Task to carry out → Only these lines of the data below are wanted: the one with "gives a finite", the one with "on a countable", and any lines between them, each repeated exactly.

Records provided Block Start

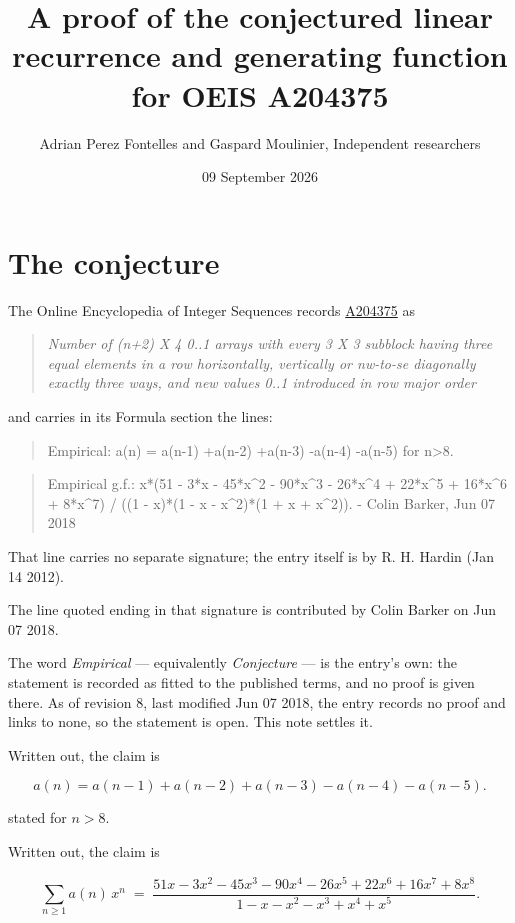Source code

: \documentclass[11pt]{article}
\title{A proof of the conjectured linear recurrence and generating function for OEIS A204375}
\author{Adrian Perez Fontelles and Gaspard Moulinier, Independent researchers}
\date{09 September 2026}
\theoremstyle{definition}
\begin{document}
\maketitle
\section{The conjecture}

The Online Encyclopedia of Integer Sequences records \href{https://oeis.org/A204375}{A204375} as

\begin{quote}\itshape Number of (n+2) X 4 0..1 arrays with every 3 X 3 subblock having three equal elements in a row horizontally, vertically or nw-to-se diagonally exactly three ways, and new values 0..1 introduced in row major order\end{quote}

and carries in its Formula section the lines:

\begin{quote}\ttfamily Empirical: a(n) = a(n-1) +a(n-2) +a(n-3) -a(n-4) -a(n-5) for n>8.\end{quote}

\begin{quote}\ttfamily Empirical g.f.: x*(51 - 3*x - 45*x\textasciicircum{}2 - 90*x\textasciicircum{}3 - 26*x\textasciicircum{}4 + 22*x\textasciicircum{}5 + 16*x\textasciicircum{}6 + 8*x\textasciicircum{}7) / ((1 - x)*(1 - x - x\textasciicircum{}2)*(1 + x + x\textasciicircum{}2)). - Colin Barker, Jun 07 2018\end{quote}

That line carries no separate signature; the entry itself is by R. H. Hardin (Jan 14 2012).

The line quoted ending in that signature is contributed by Colin Barker on Jun 07 2018.

The word {\itshape Empirical} --- equivalently {\itshape Conjecture} --- is the entry's own: the statement is recorded as fitted to the published terms, and no proof is given there. As of revision 8, last modified Jun 07 2018, the entry records no proof and links to none, so the statement is open. This note settles it.

Written out, the claim is

\[a(n) = a(n-1) + a(n-2) + a(n-3) - a(n-4) - a(n-5).\]

stated for $n > 8$.

Written out, the claim is

\[\sum_{n \ge 1} a(n)\,x^n \;=\; \frac{51x - 3x^{2} - 45x^{3} - 90x^{4} - 26x^{5} + 22x^{6} + 16x^{7} + 8x^{8}}{1 - x - x^{2} - x^{3} + x^{4} + x^{5}}.\]
\end{document}
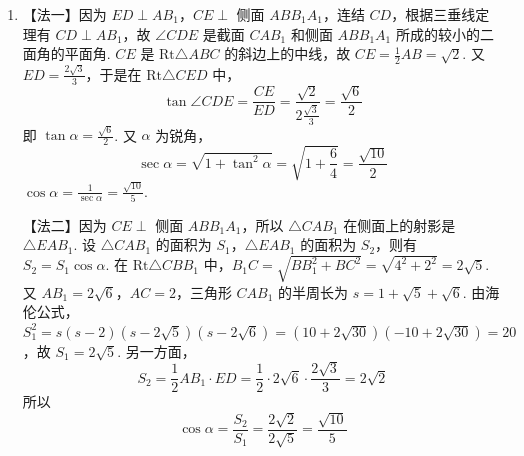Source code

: \begin{problem}
\begin{solution}
\begin{enumerate}
【法二】同【证法一】至 \(ED\) 是 \(CE\) 和 \(AB_{1}\) 所在的异面直线的距离. 过 \(B\) 作 \(BF\perp AB_{1}\)，垂足为 \(F\)，则 \(ED\parallel BF\)，又 \(E\) 是 \(AB\) 的中点，因此 \(ED=\frac{1}{2}BF\). 在 \(\mathrm{Rt}\triangle ABB_{1}\) 中，\(BF\cdot AB_{1}=AB\cdot BB_{1}\)，即 \(BF=\frac{AB\cdot BB_{1}}{AB_{1}}\). 因为 \(AC=BC=2\)，\(\angle ACB=90^{\circ}\)，所以 \(AB=2\sqrt{2}\). 又 \(BB_{1}=4\)，\(AB_{1}=2\sqrt{6}\)，故
\[
ED=\frac{1}{2}BF=\frac{1}{2}\frac{2\sqrt{2}\cdot4}{2\sqrt{6}}=\frac{2\sqrt{3}}{3}\mathrm{~cm}
\]

\item 【法一】因为 \(ED\perp AB_{1}\)，\(CE\perp\) 侧面 \(ABB_{1}A_{1}\)，连结 \(CD\)，根据三垂线定理有 \(CD\perp AB_{1}\)，故 \(\angle CDE\) 是截面 \(CAB_{1}\) 和侧面 \(ABB_{1}A_{1}\) 所成的较小的二面角的平面角. \(CE\) 是 \(\mathrm{Rt}\triangle ABC\) 的斜边上的中线，故 \(CE=\frac{1}{2}AB=\sqrt{2}\). 又 \(ED=\frac{2\sqrt{3}}{3}\)，于是在 \(\mathrm{Rt}\triangle CED\) 中，
\[
\tan\angle CDE=\frac{CE}{ED}=\frac{\sqrt{2}}{2\frac{\sqrt{3}}{3}}=\frac{\sqrt{6}}{2}
\]
即 \(\tan\alpha=\frac{\sqrt{6}}{2}\). 又 \(\alpha\) 为锐角，
\[
\sec\alpha=\sqrt{1+\tan^{2}\alpha}=\sqrt{1+\frac{6}{4}}=\frac{\sqrt{10}}{2}
\]
\(\cos\alpha=\frac{1}{\sec\alpha}=\frac{\sqrt{10}}{5}\).

【法二】因为 \(CE\perp\) 侧面 \(ABB_{1}A_{1}\)，所以 \(\triangle CAB_{1}\) 在侧面上的射影是 \(\triangle EAB_{1}\). 设 \(\triangle CAB_{1}\) 的面积为 \(S_{1}\)，\(\triangle EAB_{1}\) 的面积为 \(S_{2}\)，则有 \(S_{2}=S_{1}\cos\alpha\). 在 \(\mathrm{Rt}\triangle CBB_{1}\) 中，\(B_{1}C=\sqrt{BB_{1}^{2}+BC^{2}}=\sqrt{4^{2}+2^{2}}=2\sqrt{5}\). 又 \(AB_{1}=2\sqrt{6}\)，\(AC=2\)，三角形 \(CAB_{1}\) 的半周长为 \(s=1+\sqrt{5}+\sqrt{6}\). 由海伦公式，\(S_{1}^{2}=s(s-2)(s-2\sqrt{5})(s-2\sqrt{6})=(10+2\sqrt{30})(-10+2\sqrt{30})=20\)，故 \(S_{1}=2\sqrt{5}\). 另一方面，
\[
S_{2}=\frac{1}{2}AB_{1}\cdot ED=\frac{1}{2}\cdot2\sqrt{6}\cdot\frac{2\sqrt{3}}{3}=2\sqrt{2}
\]
所以
\[
\cos\alpha=\frac{S_{2}}{S_{1}}=\frac{2\sqrt{2}}{2\sqrt{5}}=\frac{\sqrt{10}}{5}
\]
\end{enumerate}
\end{solution}

\end{problem}
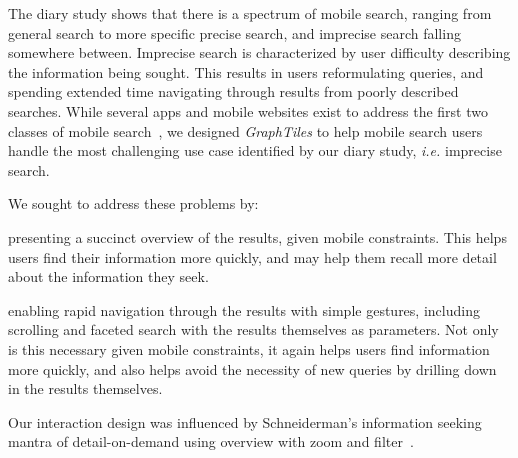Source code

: The diary study shows that there is a spectrum of mobile search, ranging from general search to more specific precise search, and imprecise search falling somewhere between. Imprecise search is characterized by user difficulty describing the information being sought. This results in users reformulating queries, and spending extended time navigating through results from poorly described searches. While several apps and mobile websites exist to address the first two classes of mobile search~\cite{Cui:2008,Church:2011}, we designed \textit{GraphTiles} to help mobile search users handle the most challenging use case identified by our diary study, \textit{i.e.} imprecise search.

We sought to address these problems by: 
\begin{tight_itemize}
\item presenting a succinct overview of the results, given mobile constraints. This helps users find their information more quickly, and may help them recall more detail about the information they seek.
\item  enabling rapid navigation through the results with simple gestures, including scrolling and faceted search with the results themselves as parameters. Not only is this necessary given mobile constraints, it again helps users find information more quickly, and also helps avoid the necessity of new queries by drilling down in the results themselves. 

Our interaction design was influenced by Schneiderman's information seeking mantra of detail-on-demand using overview with zoom and filter~\cite{Shneiderman:1996}.
\end{tight_itemize}
%


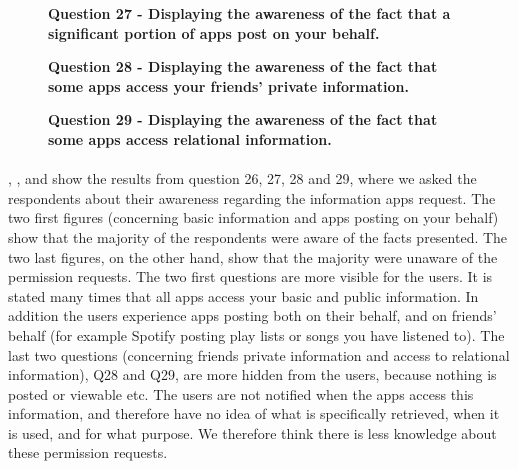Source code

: \begin{figure}[h!]
\centering
{}
\caption[Question 27 - Displaying the awareness of the fact that a significant portion of apps post on your behalf]{\textbf{Question 27 - Displaying the awareness of the fact that a significant portion of apps post on your behalf.}} 
\label{fig:appspostonyourbehalf}
\end{figure}

\begin{figure}[h!]
\centering
{}
\caption[Question 28 - Displaying the awareness of the fact that some apps access your friends' private information]{\textbf{Question 28 - Displaying the awareness of the fact that some apps access your friends' private information.}} 
\label{fig:appsaccesstofriendsinfo}
\end{figure}

\begin{figure}[h!]
\centering
{}
\caption[Question 29 - Displaying the awareness of the fact that some apps access relational information]{\textbf{Question 29 - Displaying the awareness of the fact that some apps access relational information.}} 
\label{fig:appsaccessrelationalinfo}
\end{figure}

\paragraph{}
, ,  and  show the results from question 26, 27, 28 and 29, where we asked the respondents about their awareness regarding the information apps request. The two first figures (concerning basic information and apps posting on your behalf) show that the majority of the respondents were aware of the facts presented. The two last figures, on the other hand, show that the majority were unaware of the permission requests. The two first questions are more visible for the users. It is stated many times that all apps access your basic and public information. In addition the users experience apps posting both on their behalf, and on friends' behalf (for example Spotify posting play lists or songs you have listened to). The last two questions (concerning friends private information and access to relational information), Q28 and Q29,  are more hidden from the users, because nothing is posted or viewable etc. The users are not notified when the apps access this information, and therefore have no idea of what is specifically retrieved, when it is used, and for what purpose. We therefore think there is less knowledge about these permission requests. 

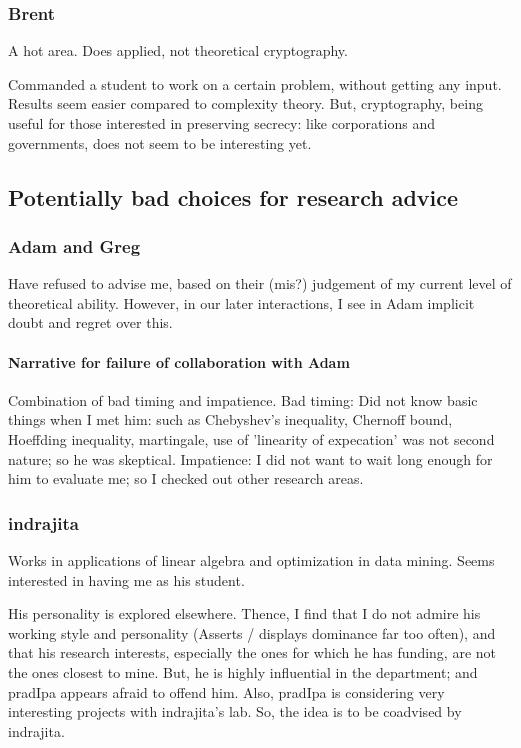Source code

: \documentclass[oneside, article]{memoir}
\begin{document}
\subsubsection{Brent}
A hot area. Does applied, not theoretical cryptography.

Commanded a student to work on a certain problem, without getting any input. Results seem easier compared to complexity theory. But, cryptography, being useful for those interested in preserving secrecy: like corporations and governments, does not seem to be interesting yet.

\subsection{Potentially bad choices for research advice}
\subsubsection{Adam and Greg}
Have refused to advise me, based on their (mis?) judgement of my current level of theoretical ability. However, in our later interactions, I see in Adam implicit doubt and regret over this.

\paragraph*{Narrative for failure of collaboration with Adam} Combination of bad timing and impatience. Bad timing: Did not know basic things when I met him: such as Chebyshev's inequality, Chernoff bound, Hoeffding inequality, martingale, use of 'linearity of expecation' was not second nature; so he was skeptical. Impatience: I did not want to wait long enough for him to evaluate me; so I checked out other research areas.

\subsubsection{indrajita}
Works in applications of linear algebra and optimization in data mining. Seems interested in having me as his student.

His personality is explored elsewhere. Thence, I find that I do not admire his working style and personality (Asserts / displays dominance far too often), and that his research interests, especially the ones for which he has funding, are not the ones closest to mine. But, he is highly influential in the department; and pradIpa appears afraid to offend him. Also, pradIpa is considering very interesting projects with indrajita's lab. So, the idea is to be coadvised by indrajita.
\end{document}
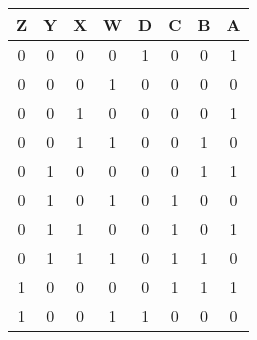 \begin{center}
\begin{tabular}{|c|c|c|c||c|c|c|c|}
\hline
Z & Y & X & W & D & C & B & A\\
\hline
0 & 0 & 0 & 0 & 1 & 0 & 0 & 1\\
0 & 0 & 0 & 1 & 0 & 0 & 0 & 0\\
0 & 0 & 1 & 0 & 0 & 0 & 0 & 1\\
0 & 0 & 1 & 1 & 0 & 0 & 1 & 0\\
0 & 1 & 0 & 0 & 0 & 0 & 1 & 1\\
0 & 1 & 0 & 1 & 0 & 1 & 0 & 0\\
0 & 1 & 1 & 0 & 0 & 1 & 0 & 1\\
0 & 1 & 1 & 1 & 0 & 1 & 1 & 0\\
1 & 0 & 0 & 0 & 0 & 1 & 1 & 1\\
1 & 0 & 0 & 1 & 1 & 0 & 0 & 0\\
\hline
\end{tabular}
\end{center}

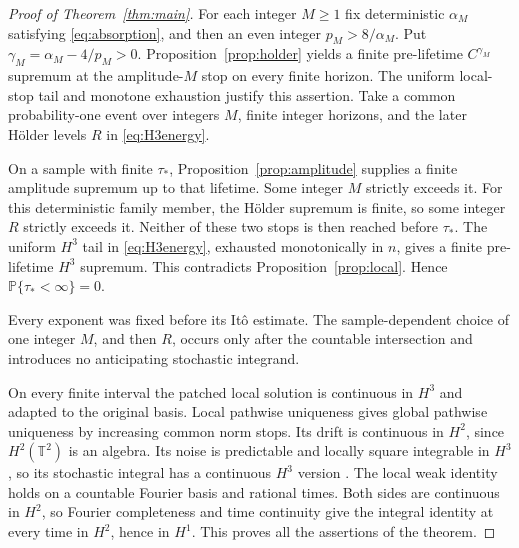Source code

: \documentclass[11pt]{amsart}
\theoremstyle{remark}
\numberwithin{equation}{section}
\newcommand{\T}{\mathbb T}
\newcommand{\PP}{\mathbb P}
\begin{document}
\begin{proof}[Proof of Theorem~\ref{thm:main}]
For each integer $M\geq1$ fix deterministic $\alpha_M$ satisfying
\eqref{eq:absorption}, and then an even integer $p_M>8/\alpha_M$.
Put $\gamma_M=\alpha_M-4/p_M>0$. Proposition~\ref{prop:holder} yields a
finite pre-lifetime $C^{\gamma_M}$ supremum at the amplitude-$M$ stop on
every finite horizon. The uniform local-stop tail and monotone exhaustion
justify this assertion. Take a common probability-one event over integers
$M$, finite integer horizons, and the later H\"older levels $R$ in
\eqref{eq:H3energy}.

On a sample with finite $\tau_*$, Proposition~\ref{prop:amplitude} supplies
a finite amplitude supremum up to that lifetime. Some integer $M$ strictly
exceeds it. For this deterministic family member, the H\"older supremum is
finite, so some integer $R$ strictly exceeds it. Neither of these two stops
is then reached before $\tau_*$. The uniform $H^3$ tail in
\eqref{eq:H3energy}, exhausted monotonically in $n$, gives a finite
pre-lifetime $H^3$ supremum. This contradicts Proposition~\ref{prop:local}.
Hence $\PP\{\tau_*<\infty\}=0$.

Every exponent was fixed before its It\^o estimate. The sample-dependent
choice of one integer $M$, and then $R$, occurs only after the countable
intersection and introduces no anticipating stochastic integrand.

On every finite interval the patched local solution is continuous in $H^3$
and adapted to the original basis. Local pathwise uniqueness gives global
pathwise uniqueness by increasing common norm stops. Its drift is continuous
in $H^2$, since $H^2(\T^2)$ is an algebra. Its noise is predictable and
locally square integrable in $H^3$, so its stochastic integral has a continuous
$H^3$ version \cite[Proposition 2.1]{BVNVW}. The local weak identity holds
on a countable Fourier basis and rational times. Both sides are continuous
in $H^2$, so Fourier completeness and time continuity give the integral
identity at every time in $H^2$, hence in $H^1$. This proves all the assertions
of the theorem.
\end{proof}
\end{document}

Records provided Block End

Response →
\eqref{eq:H3energy}, exhausted monotonically in $n$, gives a finite
pre-lifetime $H^3$ supremum. This contradicts Proposition~\ref{prop:local}.
Hence $\PP\{\tau_*<\infty\}=0$.

Every exponent was fixed before its It\^o estimate. The sample-dependent
choice of one integer $M$, and then $R$, occurs only after the countable
intersection and introduces no anticipating stochastic integrand.

On every finite interval the patched local solution is continuous in $H^3$
and adapted to the original basis. Local pathwise uniqueness gives global
pathwise uniqueness by increasing common norm stops. Its drift is continuous
in $H^2$, since $H^2(\T^2)$ is an algebra. Its noise is predictable and
locally square integrable in $H^3$, so its stochastic integral has a continuous
$H^3$ version \cite[Proposition 2.1]{BVNVW}. The local weak identity holds
on a countable Fourier basis and rational times. Both sides are continuous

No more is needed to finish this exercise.